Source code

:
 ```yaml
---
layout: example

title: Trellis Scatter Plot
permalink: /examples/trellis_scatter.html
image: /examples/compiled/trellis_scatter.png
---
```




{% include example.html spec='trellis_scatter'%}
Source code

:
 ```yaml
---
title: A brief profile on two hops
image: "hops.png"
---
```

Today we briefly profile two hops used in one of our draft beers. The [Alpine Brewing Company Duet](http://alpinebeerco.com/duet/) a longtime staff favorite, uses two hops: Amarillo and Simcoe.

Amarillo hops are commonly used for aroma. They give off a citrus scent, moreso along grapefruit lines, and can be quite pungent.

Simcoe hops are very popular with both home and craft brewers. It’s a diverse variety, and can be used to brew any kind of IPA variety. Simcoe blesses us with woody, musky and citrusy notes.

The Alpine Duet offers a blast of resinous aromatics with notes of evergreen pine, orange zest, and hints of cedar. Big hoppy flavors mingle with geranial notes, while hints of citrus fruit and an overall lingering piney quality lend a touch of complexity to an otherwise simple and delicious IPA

++++

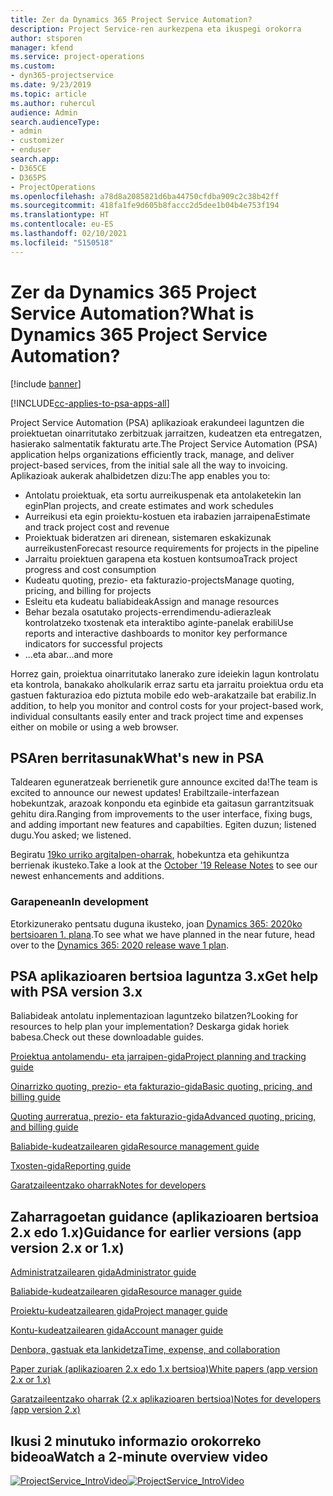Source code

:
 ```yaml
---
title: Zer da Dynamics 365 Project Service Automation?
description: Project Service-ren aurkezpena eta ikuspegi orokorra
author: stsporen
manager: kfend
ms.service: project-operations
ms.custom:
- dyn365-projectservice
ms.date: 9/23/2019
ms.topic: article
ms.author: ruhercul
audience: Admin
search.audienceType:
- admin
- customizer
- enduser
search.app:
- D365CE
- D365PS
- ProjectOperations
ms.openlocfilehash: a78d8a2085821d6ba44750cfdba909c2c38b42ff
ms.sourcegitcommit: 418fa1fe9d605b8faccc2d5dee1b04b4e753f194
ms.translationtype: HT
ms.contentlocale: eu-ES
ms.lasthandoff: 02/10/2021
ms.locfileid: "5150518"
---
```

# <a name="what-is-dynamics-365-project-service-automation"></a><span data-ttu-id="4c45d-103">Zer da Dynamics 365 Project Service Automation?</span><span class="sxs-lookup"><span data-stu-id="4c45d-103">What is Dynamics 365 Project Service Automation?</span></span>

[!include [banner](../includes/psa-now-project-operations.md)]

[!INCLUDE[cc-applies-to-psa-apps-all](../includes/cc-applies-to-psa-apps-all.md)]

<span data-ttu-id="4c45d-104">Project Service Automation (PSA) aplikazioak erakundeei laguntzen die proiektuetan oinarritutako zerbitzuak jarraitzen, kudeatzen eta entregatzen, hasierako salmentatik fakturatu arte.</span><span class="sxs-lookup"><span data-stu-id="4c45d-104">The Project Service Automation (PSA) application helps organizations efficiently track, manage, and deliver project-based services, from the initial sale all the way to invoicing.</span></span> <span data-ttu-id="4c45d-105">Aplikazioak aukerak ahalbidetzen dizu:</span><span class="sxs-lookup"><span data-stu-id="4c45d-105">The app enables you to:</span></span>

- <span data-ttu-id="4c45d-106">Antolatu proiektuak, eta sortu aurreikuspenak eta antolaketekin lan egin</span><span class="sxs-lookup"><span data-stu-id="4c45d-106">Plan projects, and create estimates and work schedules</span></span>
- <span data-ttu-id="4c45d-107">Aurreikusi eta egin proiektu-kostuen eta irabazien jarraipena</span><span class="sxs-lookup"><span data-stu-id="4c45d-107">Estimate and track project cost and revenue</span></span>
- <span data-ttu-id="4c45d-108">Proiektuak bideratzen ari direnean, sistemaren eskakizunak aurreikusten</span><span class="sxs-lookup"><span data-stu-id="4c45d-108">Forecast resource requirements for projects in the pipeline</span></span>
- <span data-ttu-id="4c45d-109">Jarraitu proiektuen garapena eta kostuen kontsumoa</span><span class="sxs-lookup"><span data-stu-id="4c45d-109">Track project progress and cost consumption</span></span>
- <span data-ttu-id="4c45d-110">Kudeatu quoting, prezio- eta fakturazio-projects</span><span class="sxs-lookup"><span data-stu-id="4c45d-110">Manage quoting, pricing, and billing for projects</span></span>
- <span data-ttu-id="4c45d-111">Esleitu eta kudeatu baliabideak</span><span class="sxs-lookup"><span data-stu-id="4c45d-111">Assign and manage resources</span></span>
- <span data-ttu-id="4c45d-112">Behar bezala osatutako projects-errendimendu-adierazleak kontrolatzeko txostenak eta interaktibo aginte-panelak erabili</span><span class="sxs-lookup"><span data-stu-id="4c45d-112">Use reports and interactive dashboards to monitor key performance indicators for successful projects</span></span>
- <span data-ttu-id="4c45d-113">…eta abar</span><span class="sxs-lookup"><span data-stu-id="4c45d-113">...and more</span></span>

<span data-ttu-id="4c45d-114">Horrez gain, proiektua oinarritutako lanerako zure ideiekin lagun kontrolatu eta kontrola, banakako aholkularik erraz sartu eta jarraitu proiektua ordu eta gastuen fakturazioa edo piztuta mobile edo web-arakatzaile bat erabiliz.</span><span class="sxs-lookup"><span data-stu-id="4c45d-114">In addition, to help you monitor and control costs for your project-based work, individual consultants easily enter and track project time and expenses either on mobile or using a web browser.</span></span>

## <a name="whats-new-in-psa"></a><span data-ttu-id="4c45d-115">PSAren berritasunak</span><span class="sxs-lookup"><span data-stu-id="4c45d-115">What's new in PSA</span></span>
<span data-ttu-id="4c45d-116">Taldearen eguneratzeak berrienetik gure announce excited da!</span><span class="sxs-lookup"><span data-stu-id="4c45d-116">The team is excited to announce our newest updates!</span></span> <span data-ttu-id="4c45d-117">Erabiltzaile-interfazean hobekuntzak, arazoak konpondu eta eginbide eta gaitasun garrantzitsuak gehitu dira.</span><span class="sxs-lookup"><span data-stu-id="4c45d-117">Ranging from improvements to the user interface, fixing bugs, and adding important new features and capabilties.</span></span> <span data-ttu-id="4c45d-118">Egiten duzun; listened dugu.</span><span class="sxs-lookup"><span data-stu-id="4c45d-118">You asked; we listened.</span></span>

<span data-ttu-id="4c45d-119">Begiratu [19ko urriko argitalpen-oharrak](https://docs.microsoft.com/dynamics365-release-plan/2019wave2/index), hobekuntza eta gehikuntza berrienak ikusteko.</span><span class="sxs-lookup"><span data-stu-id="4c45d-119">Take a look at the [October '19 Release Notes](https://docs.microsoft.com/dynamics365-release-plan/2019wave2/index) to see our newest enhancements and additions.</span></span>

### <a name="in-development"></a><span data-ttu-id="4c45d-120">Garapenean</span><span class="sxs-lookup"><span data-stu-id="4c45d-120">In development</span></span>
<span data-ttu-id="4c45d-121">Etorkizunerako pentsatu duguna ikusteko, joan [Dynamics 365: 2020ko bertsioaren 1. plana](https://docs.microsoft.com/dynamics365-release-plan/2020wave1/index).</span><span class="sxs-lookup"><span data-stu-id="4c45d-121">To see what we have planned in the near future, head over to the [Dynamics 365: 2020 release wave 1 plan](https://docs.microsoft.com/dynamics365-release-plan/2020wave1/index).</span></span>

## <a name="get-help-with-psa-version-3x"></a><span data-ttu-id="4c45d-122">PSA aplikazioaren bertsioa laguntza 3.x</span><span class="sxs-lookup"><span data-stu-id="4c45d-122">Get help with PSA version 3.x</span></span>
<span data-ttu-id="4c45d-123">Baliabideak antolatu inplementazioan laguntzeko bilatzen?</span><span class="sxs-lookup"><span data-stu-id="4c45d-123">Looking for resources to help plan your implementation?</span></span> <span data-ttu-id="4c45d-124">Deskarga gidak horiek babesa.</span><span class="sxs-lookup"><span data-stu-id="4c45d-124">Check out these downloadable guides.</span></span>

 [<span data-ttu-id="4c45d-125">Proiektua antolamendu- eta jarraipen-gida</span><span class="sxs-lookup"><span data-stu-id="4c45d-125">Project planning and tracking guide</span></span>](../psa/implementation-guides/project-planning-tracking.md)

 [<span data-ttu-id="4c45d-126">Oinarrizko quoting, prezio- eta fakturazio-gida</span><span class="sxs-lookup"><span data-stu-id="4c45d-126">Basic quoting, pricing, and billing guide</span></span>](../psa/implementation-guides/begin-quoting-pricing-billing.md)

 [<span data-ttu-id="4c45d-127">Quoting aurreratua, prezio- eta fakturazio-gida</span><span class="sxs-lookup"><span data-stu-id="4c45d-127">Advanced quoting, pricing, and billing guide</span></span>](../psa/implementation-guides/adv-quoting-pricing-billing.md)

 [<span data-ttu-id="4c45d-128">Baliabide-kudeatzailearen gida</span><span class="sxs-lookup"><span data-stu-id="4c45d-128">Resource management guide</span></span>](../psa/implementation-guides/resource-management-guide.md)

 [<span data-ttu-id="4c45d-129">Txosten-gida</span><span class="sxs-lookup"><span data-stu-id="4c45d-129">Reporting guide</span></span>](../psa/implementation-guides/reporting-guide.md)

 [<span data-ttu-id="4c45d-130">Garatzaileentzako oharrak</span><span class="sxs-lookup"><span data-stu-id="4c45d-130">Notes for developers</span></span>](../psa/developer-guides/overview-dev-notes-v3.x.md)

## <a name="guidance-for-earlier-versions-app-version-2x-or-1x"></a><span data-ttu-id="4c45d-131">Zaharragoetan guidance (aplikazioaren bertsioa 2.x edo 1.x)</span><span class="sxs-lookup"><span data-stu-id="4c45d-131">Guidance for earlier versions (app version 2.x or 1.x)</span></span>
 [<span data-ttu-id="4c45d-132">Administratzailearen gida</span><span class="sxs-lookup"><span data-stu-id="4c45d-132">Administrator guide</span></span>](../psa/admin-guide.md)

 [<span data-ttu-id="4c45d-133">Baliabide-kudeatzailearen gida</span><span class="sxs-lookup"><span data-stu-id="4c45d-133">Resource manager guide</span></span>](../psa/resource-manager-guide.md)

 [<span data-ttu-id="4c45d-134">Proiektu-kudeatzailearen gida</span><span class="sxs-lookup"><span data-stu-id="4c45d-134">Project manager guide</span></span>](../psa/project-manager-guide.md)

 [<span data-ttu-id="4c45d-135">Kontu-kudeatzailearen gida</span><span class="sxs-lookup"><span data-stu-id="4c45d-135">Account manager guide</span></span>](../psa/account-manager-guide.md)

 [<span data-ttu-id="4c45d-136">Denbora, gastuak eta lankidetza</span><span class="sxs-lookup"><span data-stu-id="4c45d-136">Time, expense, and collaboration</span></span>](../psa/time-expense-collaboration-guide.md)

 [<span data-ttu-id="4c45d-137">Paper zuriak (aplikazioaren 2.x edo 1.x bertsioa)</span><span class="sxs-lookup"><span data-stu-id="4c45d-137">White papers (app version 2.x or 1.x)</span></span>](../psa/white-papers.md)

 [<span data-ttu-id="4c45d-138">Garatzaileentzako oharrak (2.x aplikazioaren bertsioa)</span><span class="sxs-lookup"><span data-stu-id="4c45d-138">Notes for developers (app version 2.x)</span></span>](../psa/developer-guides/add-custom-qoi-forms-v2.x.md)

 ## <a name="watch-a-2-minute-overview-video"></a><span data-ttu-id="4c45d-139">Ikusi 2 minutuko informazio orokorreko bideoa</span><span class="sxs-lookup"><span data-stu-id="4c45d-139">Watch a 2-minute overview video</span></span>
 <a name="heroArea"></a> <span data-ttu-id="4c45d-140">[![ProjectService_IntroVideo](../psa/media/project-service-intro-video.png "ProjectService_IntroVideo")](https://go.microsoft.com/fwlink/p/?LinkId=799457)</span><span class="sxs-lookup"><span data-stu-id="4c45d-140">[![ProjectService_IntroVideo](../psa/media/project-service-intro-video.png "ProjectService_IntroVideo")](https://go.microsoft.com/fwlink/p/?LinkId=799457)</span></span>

++++

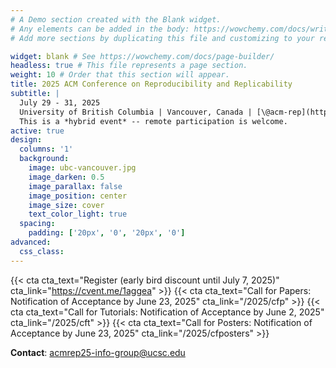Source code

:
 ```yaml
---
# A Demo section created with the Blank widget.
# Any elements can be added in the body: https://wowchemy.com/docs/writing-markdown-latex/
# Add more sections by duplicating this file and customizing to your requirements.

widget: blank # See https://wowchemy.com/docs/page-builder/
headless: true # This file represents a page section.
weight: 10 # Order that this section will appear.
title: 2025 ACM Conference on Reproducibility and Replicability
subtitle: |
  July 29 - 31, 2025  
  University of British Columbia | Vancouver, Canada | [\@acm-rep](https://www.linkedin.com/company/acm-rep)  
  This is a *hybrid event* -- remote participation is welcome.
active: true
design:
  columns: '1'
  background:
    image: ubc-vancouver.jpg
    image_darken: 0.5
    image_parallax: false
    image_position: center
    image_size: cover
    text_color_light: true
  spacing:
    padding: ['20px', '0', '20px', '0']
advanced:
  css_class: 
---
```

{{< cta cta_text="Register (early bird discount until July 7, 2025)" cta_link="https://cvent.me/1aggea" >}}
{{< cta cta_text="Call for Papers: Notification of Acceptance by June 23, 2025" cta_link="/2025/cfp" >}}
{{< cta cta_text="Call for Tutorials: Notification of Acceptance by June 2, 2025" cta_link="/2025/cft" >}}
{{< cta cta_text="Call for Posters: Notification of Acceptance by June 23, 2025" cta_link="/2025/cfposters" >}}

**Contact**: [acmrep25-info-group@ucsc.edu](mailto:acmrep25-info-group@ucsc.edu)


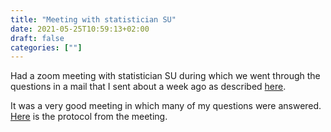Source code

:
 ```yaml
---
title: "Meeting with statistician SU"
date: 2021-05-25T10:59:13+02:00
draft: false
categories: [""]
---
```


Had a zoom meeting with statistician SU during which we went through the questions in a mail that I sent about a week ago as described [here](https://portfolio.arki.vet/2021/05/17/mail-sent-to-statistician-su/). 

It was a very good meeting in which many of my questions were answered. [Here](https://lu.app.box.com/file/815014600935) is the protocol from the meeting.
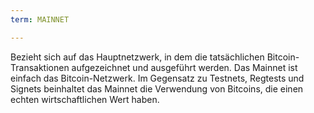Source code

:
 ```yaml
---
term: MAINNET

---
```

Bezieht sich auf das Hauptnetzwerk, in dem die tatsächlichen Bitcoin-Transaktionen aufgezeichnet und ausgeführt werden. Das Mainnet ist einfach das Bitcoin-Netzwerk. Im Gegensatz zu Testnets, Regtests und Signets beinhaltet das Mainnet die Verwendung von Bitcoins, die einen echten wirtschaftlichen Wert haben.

++++

## Problem
Report how many lines of the preceding records include "that". Output the number only.

## Task solution
2